(Beginning of THE DATA)

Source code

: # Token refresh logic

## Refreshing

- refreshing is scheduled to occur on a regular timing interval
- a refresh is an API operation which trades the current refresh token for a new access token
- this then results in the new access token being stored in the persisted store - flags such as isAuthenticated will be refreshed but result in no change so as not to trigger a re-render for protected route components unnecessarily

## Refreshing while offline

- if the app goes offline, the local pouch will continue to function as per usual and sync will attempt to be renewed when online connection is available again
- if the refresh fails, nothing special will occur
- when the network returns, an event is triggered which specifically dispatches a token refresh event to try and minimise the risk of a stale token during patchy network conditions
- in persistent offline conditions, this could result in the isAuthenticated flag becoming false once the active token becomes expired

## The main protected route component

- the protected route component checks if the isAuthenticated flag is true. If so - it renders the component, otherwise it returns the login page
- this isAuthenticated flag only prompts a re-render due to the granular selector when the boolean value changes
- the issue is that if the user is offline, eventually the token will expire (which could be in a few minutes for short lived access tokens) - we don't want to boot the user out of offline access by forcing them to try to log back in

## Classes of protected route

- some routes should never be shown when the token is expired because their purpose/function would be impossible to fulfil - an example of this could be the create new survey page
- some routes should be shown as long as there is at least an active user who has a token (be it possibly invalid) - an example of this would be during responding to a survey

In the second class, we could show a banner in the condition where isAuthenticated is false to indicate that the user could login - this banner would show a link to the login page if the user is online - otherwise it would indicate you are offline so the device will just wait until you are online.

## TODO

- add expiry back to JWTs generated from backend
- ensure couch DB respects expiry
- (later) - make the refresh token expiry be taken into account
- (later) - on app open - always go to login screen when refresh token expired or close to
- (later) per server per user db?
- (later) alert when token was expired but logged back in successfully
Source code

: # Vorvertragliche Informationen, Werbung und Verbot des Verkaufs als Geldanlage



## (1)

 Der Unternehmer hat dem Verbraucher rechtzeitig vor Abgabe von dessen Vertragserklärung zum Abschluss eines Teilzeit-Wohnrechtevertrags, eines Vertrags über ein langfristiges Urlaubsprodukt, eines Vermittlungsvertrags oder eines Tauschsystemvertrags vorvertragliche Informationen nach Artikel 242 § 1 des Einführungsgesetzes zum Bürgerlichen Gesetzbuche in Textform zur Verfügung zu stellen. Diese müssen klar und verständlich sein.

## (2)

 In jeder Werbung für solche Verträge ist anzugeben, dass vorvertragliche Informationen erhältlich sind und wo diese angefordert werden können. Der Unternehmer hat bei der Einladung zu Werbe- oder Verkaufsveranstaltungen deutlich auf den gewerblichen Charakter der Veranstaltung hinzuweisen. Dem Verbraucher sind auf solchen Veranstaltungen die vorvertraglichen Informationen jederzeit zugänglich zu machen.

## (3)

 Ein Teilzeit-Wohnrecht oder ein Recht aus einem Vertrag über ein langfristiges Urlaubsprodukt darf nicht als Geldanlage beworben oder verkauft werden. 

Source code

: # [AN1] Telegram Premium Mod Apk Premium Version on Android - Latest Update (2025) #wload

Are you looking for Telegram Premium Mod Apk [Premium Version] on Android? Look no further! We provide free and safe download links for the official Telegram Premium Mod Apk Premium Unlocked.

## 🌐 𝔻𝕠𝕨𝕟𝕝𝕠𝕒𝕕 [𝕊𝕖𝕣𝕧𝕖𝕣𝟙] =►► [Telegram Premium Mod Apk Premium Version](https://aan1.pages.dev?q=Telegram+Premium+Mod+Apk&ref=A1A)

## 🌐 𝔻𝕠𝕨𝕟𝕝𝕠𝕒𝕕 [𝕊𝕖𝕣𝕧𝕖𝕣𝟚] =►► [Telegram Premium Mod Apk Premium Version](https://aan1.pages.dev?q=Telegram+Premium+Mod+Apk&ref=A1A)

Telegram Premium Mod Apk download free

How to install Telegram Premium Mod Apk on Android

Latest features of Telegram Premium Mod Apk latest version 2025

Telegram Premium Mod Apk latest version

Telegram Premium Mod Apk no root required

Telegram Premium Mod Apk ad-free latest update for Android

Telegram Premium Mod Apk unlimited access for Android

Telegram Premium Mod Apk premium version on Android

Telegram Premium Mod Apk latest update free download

(End of THE DATA)
(Beginning of THE DATA)

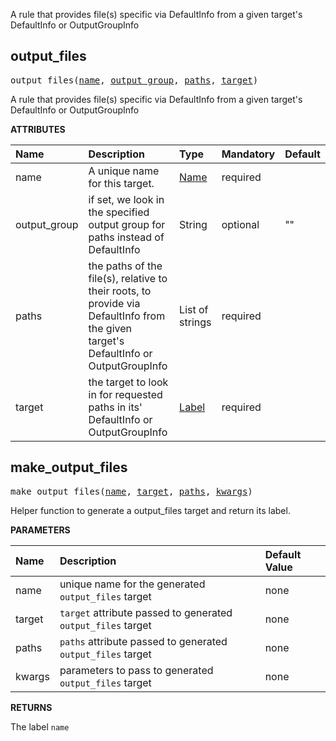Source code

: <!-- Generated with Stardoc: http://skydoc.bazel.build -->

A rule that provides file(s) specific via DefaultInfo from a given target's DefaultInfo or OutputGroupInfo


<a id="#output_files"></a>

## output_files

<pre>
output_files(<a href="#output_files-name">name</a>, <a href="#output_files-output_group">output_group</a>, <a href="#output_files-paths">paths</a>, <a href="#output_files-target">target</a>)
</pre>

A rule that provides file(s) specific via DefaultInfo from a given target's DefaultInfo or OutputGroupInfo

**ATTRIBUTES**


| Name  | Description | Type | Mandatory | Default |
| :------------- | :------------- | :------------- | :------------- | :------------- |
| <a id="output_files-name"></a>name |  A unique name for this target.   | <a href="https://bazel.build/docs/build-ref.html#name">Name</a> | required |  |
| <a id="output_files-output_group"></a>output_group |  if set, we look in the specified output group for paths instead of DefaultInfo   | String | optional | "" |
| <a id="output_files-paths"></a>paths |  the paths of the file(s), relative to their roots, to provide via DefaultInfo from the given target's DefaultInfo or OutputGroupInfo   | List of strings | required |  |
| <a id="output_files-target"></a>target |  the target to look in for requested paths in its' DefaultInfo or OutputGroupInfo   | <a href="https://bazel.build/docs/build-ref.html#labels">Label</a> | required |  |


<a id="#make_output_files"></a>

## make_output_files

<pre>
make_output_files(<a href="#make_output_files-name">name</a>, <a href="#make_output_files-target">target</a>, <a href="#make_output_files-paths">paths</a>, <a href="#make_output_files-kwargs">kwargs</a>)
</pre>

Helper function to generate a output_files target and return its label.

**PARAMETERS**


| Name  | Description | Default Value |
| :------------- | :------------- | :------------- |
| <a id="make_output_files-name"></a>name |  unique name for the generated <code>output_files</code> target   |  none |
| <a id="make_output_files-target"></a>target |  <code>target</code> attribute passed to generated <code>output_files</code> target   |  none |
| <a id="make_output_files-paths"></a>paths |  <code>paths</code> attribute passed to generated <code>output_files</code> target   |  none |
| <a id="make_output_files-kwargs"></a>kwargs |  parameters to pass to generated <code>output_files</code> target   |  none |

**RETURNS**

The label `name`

(End of THE DATA)
(Beginning of THE DATA)

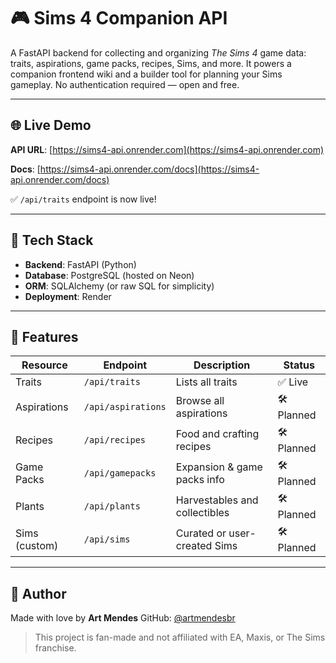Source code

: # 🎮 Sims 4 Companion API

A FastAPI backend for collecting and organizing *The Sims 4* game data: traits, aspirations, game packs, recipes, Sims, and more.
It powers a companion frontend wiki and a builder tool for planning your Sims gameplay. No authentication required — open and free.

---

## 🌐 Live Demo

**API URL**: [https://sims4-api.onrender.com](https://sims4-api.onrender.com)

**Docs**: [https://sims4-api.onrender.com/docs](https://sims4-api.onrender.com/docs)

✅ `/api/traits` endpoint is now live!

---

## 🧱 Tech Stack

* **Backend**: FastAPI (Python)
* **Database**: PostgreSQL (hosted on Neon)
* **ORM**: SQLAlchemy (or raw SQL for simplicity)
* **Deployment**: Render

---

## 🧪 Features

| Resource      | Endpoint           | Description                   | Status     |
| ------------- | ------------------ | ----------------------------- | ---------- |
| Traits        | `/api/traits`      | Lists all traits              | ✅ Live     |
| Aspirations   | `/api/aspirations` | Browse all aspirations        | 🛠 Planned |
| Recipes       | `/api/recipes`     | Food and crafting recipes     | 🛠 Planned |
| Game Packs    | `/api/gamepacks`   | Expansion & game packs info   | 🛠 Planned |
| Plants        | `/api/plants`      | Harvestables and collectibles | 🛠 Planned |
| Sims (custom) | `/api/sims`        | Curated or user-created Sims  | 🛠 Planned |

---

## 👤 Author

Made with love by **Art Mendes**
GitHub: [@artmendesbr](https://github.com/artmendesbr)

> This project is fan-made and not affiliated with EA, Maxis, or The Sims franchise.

(End of THE DATA)

* WORK TO BE COMPLETED
Above are the entries. Copy exactly the part that opens with the line containing "- some routes should be" and closes with the line containing "Update (2025) #wload", and no more.

* THE COMPLETED TASK
- some routes should be shown as long as there is at least an active user who has a token (be it possibly invalid) - an example of this would be during responding to a survey

In the second class, we could show a banner in the condition where isAuthenticated is false to indicate that the user could login - this banner would show a link to the login page if the user is online - otherwise it would indicate you are offline so the device will just wait until you are online.

## TODO

- add expiry back to JWTs generated from backend
- ensure couch DB respects expiry
- (later) - make the refresh token expiry be taken into account
- (later) - on app open - always go to login screen when refresh token expired or close to
- (later) per server per user db?
- (later) alert when token was expired but logged back in successfully
Source code

: # Vorvertragliche Informationen, Werbung und Verbot des Verkaufs als Geldanlage



## (1)

 Der Unternehmer hat dem Verbraucher rechtzeitig vor Abgabe von dessen Vertragserklärung zum Abschluss eines Teilzeit-Wohnrechtevertrags, eines Vertrags über ein langfristiges Urlaubsprodukt, eines Vermittlungsvertrags oder eines Tauschsystemvertrags vorvertragliche Informationen nach Artikel 242 § 1 des Einführungsgesetzes zum Bürgerlichen Gesetzbuche in Textform zur Verfügung zu stellen. Diese müssen klar und verständlich sein.

## (2)

 In jeder Werbung für solche Verträge ist anzugeben, dass vorvertragliche Informationen erhältlich sind und wo diese angefordert werden können. Der Unternehmer hat bei der Einladung zu Werbe- oder Verkaufsveranstaltungen deutlich auf den gewerblichen Charakter der Veranstaltung hinzuweisen. Dem Verbraucher sind auf solchen Veranstaltungen die vorvertraglichen Informationen jederzeit zugänglich zu machen.

## (3)

 Ein Teilzeit-Wohnrecht oder ein Recht aus einem Vertrag über ein langfristiges Urlaubsprodukt darf nicht als Geldanlage beworben oder verkauft werden. 

Source code

: # [AN1] Telegram Premium Mod Apk Premium Version on Android - Latest Update (2025) #wload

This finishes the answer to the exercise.